Optimal shape design problems of steady-state radiative heat transfer are considered. The optimal shape design problem (in the three-dimensional space) is formulated as an inverse one, i.e., in the form of an operator equation of the first kind with respect to a surface to be optimized. The operator equation is reduced to a minimization problem via a least-squares objective functional. The minimization problem has to be solved numerically. Gradient minimization methods need the gradient of a functional to be minimized. In this paper the shape gradient of the least-squares objective functional is derived with the help of the shape sensitivity analysis and adjoint problem method. In practice a surface to be optimized may be (or, most likely, is to be) given in a parametric form by a finite number of parameters.
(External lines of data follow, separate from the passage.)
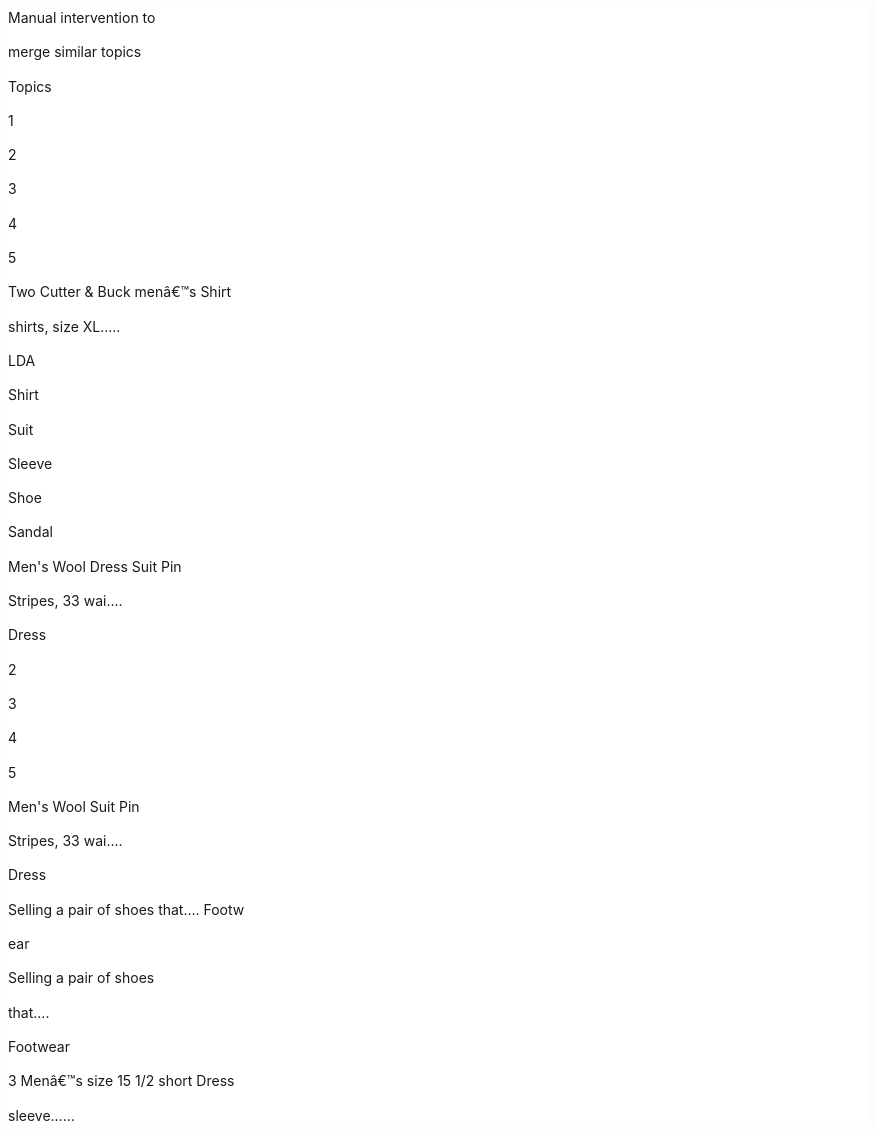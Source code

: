 Manual intervention to

merge similar topics

Topics

1

2

3

4

5

Two Cutter & Buck menâ€™s Shirt

shirts, size XL…..

LDA

Shirt

Suit

Sleeve

Shoe

Sandal

Men's Wool Dress Suit Pin

Stripes, 33 wai….

Dress

2

3

4

5

Men's Wool Suit Pin

Stripes, 33 wai….

Dress

Selling a pair of shoes that…. Footw

ear

Selling a pair of shoes

that….

Footwear

3 Menâ€™s size 15 1/2 short Dress

sleeve……
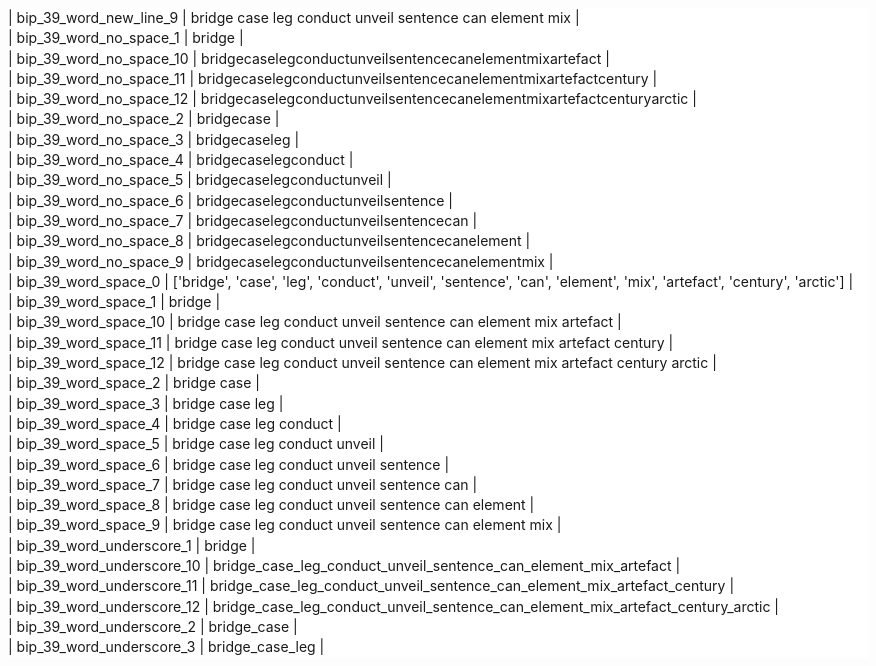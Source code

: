 | bip_39_word_new_line_9 | bridge
case
leg
conduct
unveil
sentence
can
element
mix |  
| bip_39_word_no_space_1 | bridge |  
| bip_39_word_no_space_10 | bridgecaselegconductunveilsentencecanelementmixartefact |  
| bip_39_word_no_space_11 | bridgecaselegconductunveilsentencecanelementmixartefactcentury |  
| bip_39_word_no_space_12 | bridgecaselegconductunveilsentencecanelementmixartefactcenturyarctic |  
| bip_39_word_no_space_2 | bridgecase |  
| bip_39_word_no_space_3 | bridgecaseleg |  
| bip_39_word_no_space_4 | bridgecaselegconduct |  
| bip_39_word_no_space_5 | bridgecaselegconductunveil |  
| bip_39_word_no_space_6 | bridgecaselegconductunveilsentence |  
| bip_39_word_no_space_7 | bridgecaselegconductunveilsentencecan |  
| bip_39_word_no_space_8 | bridgecaselegconductunveilsentencecanelement |  
| bip_39_word_no_space_9 | bridgecaselegconductunveilsentencecanelementmix |  
| bip_39_word_space_0 | ['bridge', 'case', 'leg', 'conduct', 'unveil', 'sentence', 'can', 'element', 'mix', 'artefact', 'century', 'arctic'] |  
| bip_39_word_space_1 | bridge |  
| bip_39_word_space_10 | bridge case leg conduct unveil sentence can element mix artefact |  
| bip_39_word_space_11 | bridge case leg conduct unveil sentence can element mix artefact century |  
| bip_39_word_space_12 | bridge case leg conduct unveil sentence can element mix artefact century arctic |  
| bip_39_word_space_2 | bridge case |  
| bip_39_word_space_3 | bridge case leg |  
| bip_39_word_space_4 | bridge case leg conduct |  
| bip_39_word_space_5 | bridge case leg conduct unveil |  
| bip_39_word_space_6 | bridge case leg conduct unveil sentence |  
| bip_39_word_space_7 | bridge case leg conduct unveil sentence can |  
| bip_39_word_space_8 | bridge case leg conduct unveil sentence can element |  
| bip_39_word_space_9 | bridge case leg conduct unveil sentence can element mix |  
| bip_39_word_underscore_1 | bridge |  
| bip_39_word_underscore_10 | bridge_case_leg_conduct_unveil_sentence_can_element_mix_artefact |  
| bip_39_word_underscore_11 | bridge_case_leg_conduct_unveil_sentence_can_element_mix_artefact_century |  
| bip_39_word_underscore_12 | bridge_case_leg_conduct_unveil_sentence_can_element_mix_artefact_century_arctic |  
| bip_39_word_underscore_2 | bridge_case |  
| bip_39_word_underscore_3 | bridge_case_leg |  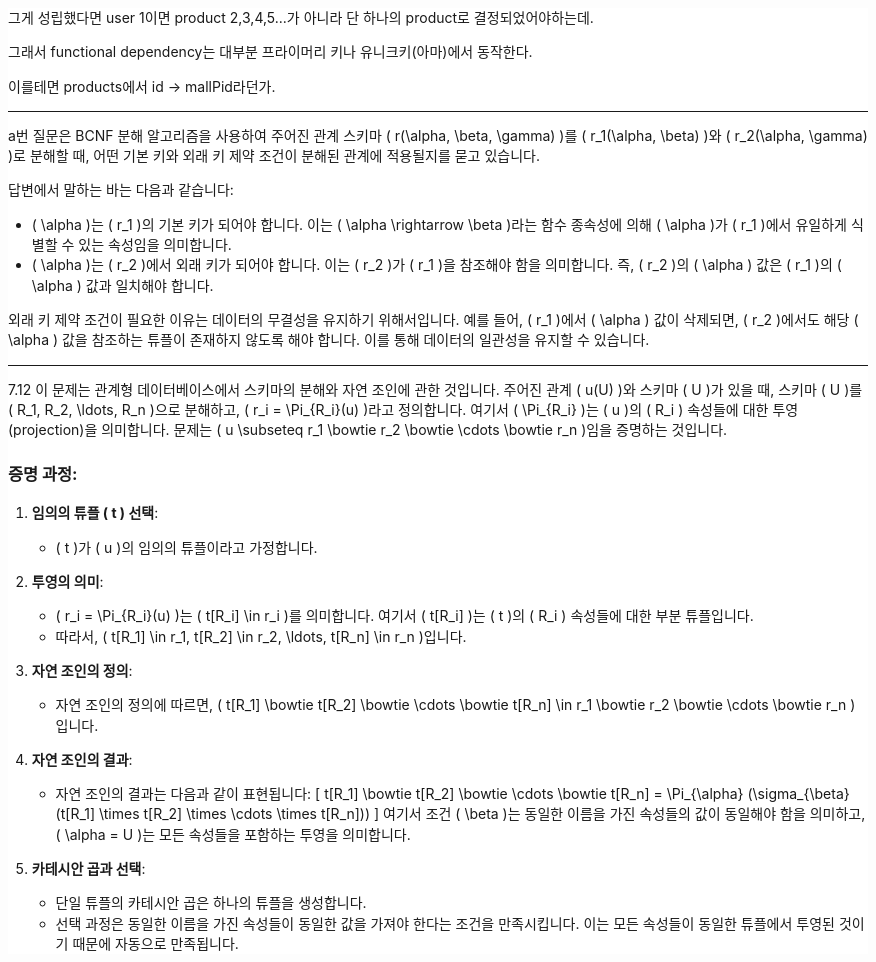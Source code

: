그게 성립했다면
user 1이면 product 2,3,4,5...가 아니라
단 하나의 product로 결정되었어야하는데.

그래서 functional dependency는
대부분 프라이머리 키나 유니크키(아마)에서 동작한다.

이를테면 products에서 id -> mallPid라던가.


---

a번 질문은 BCNF 분해 알고리즘을 사용하여 주어진 관계 스키마 \( r(\alpha, \beta, \gamma) \)를 \( r_1(\alpha, \beta) \)와 \( r_2(\alpha, \gamma) \)로 분해할 때, 어떤 기본 키와 외래 키 제약 조건이 분해된 관계에 적용될지를 묻고 있습니다.

답변에서 말하는 바는 다음과 같습니다:

- \( \alpha \)는 \( r_1 \)의 기본 키가 되어야 합니다. 이는 \( \alpha \rightarrow \beta \)라는 함수 종속성에 의해 \( \alpha \)가 \( r_1 \)에서 유일하게 식별할 수 있는 속성임을 의미합니다.
- \( \alpha \)는 \( r_2 \)에서 외래 키가 되어야 합니다. 이는 \( r_2 \)가 \( r_1 \)을 참조해야 함을 의미합니다. 즉, \( r_2 \)의 \( \alpha \) 값은 \( r_1 \)의 \( \alpha \) 값과 일치해야 합니다.

외래 키 제약 조건이 필요한 이유는 데이터의 무결성을 유지하기 위해서입니다. 예를 들어, \( r_1 \)에서 \( \alpha \) 값이 삭제되면, \( r_2 \)에서도 해당 \( \alpha \) 값을 참조하는 튜플이 존재하지 않도록 해야 합니다. 이를 통해 데이터의 일관성을 유지할 수 있습니다.



---

7.12
이 문제는 관계형 데이터베이스에서 스키마의 분해와 자연 조인에 관한 것입니다. 주어진 관계 \( u(U) \)와 스키마 \( U \)가 있을 때, 스키마 \( U \)를 \( R_1, R_2, \ldots, R_n \)으로 분해하고, \( r_i = \Pi_{R_i}(u) \)라고 정의합니다. 여기서 \( \Pi_{R_i} \)는 \( u \)의 \( R_i \) 속성들에 대한 투영(projection)을 의미합니다. 문제는 \( u \subseteq r_1 \bowtie r_2 \bowtie \cdots \bowtie r_n \)임을 증명하는 것입니다.

### 증명 과정:

1. **임의의 튜플 \( t \) 선택**:
   - \( t \)가 \( u \)의 임의의 튜플이라고 가정합니다.

2. **투영의 의미**:
   - \( r_i = \Pi_{R_i}(u) \)는 \( t[R_i] \in r_i \)를 의미합니다. 여기서 \( t[R_i] \)는 \( t \)의 \( R_i \) 속성들에 대한 부분 튜플입니다.
   - 따라서, \( t[R_1] \in r_1, t[R_2] \in r_2, \ldots, t[R_n] \in r_n \)입니다.

3. **자연 조인의 정의**:
   - 자연 조인의 정의에 따르면, \( t[R_1] \bowtie t[R_2] \bowtie \cdots \bowtie t[R_n] \in r_1 \bowtie r_2 \bowtie \cdots \bowtie r_n \)입니다.

4. **자연 조인의 결과**:
   - 자연 조인의 결과는 다음과 같이 표현됩니다:
     \[
     t[R_1] \bowtie t[R_2] \bowtie \cdots \bowtie t[R_n] = \Pi_{\alpha} (\sigma_{\beta} (t[R_1] \times t[R_2] \times \cdots \times t[R_n]))
     \]
     여기서 조건 \( \beta \)는 동일한 이름을 가진 속성들의 값이 동일해야 함을 의미하고, \( \alpha = U \)는 모든 속성들을 포함하는 투영을 의미합니다.

5. **카테시안 곱과 선택**:
   - 단일 튜플의 카테시안 곱은 하나의 튜플을 생성합니다.
   - 선택 과정은 동일한 이름을 가진 속성들이 동일한 값을 가져야 한다는 조건을 만족시킵니다. 이는 모든 속성들이 동일한 튜플에서 투영된 것이기 때문에 자동으로 만족됩니다.
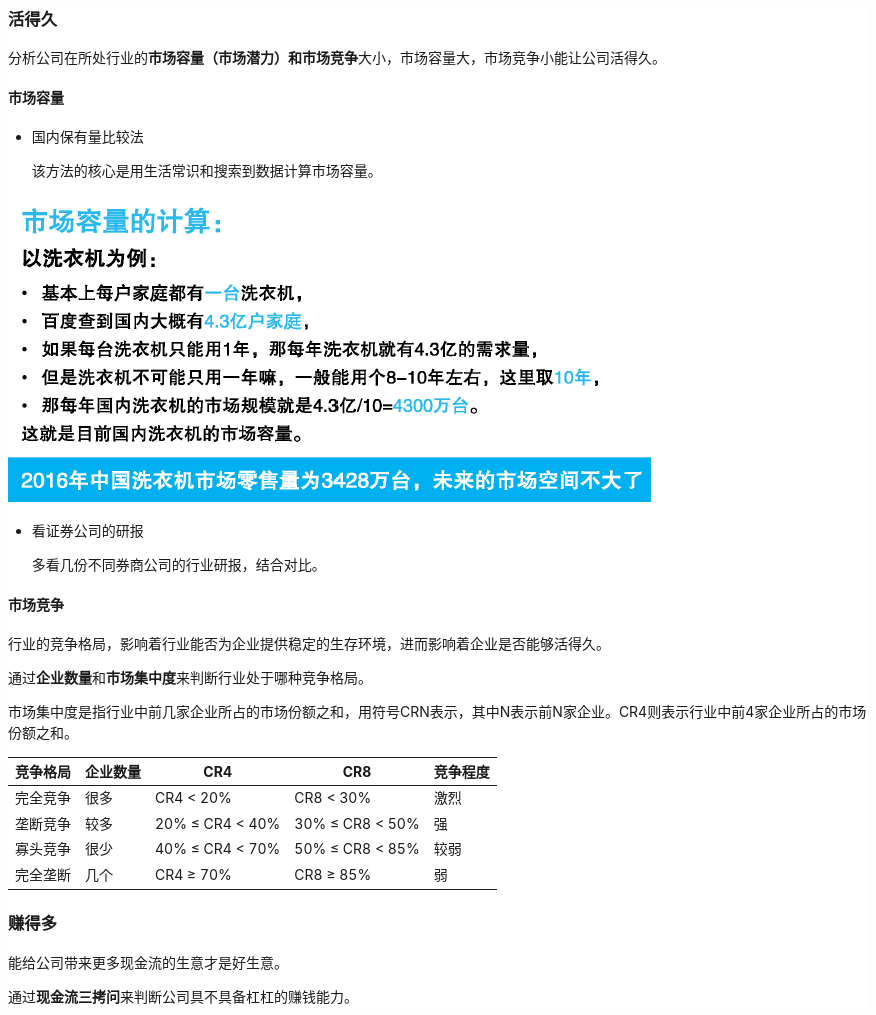### 活得久  

分析公司在所处行业的**市场容量（市场潜力）**和**市场竞争**大小，市场容量大，市场竞争小能让公司活得久。  

#### 市场容量  

- 国内保有量比较法  

  该方法的核心是用生活常识和搜索到数据计算市场容量。  

![](./images/comparison_example.jpg)

- 看证券公司的研报  

  多看几份不同券商公司的行业研报，结合对比。  

#### 市场竞争  

行业的竞争格局，影响着行业能否为企业提供稳定的生存环境，进而影响着企业是否能够活得久。  

通过**企业数量**和**市场集中度**来判断行业处于哪种竞争格局。  

市场集中度是指行业中前几家企业所占的市场份额之和，用符号CRN表示，其中N表示前N家企业。CR4则表示行业中前4家企业所占的市场份额之和。  

| 竞争格局 | 企业数量 | CR4             | CR8             | 竞争程度 |
| -------- | -------- | --------------- | --------------- | -------- |
| 完全竞争 | 很多     | CR4 < 20%       | CR8 < 30%       | 激烈     |
| 垄断竞争 | 较多     | 20% ≤ CR4 < 40% | 30% ≤ CR8 < 50% | 强       |
| 寡头竞争 | 很少     | 40% ≤ CR4 < 70% | 50% ≤ CR8 < 85% | 较弱     |
| 完全垄断 | 几个     | CR4 ≥ 70%       | CR8 ≥ 85%       | 弱       |

### 赚得多  

能给公司带来更多现金流的生意才是好生意。  

通过**现金流三拷问**来判断公司具不具备杠杠的赚钱能力。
In this case the objective functional is, in fact, a function in a finite-dimensional space and the shape gradient becomes an ordinary gradient. The gradient of the objective functional, in the case that the surface to be optimized is given in a finite-parametric form, is derived from the shape gradient. A particular case, that a surface to be optimized is a “two-dimensional” polyhedral one, is considered. The technique, developed in the paper, is applied to a synthetic problem of designing a “two-dimensional” radiant enclosure.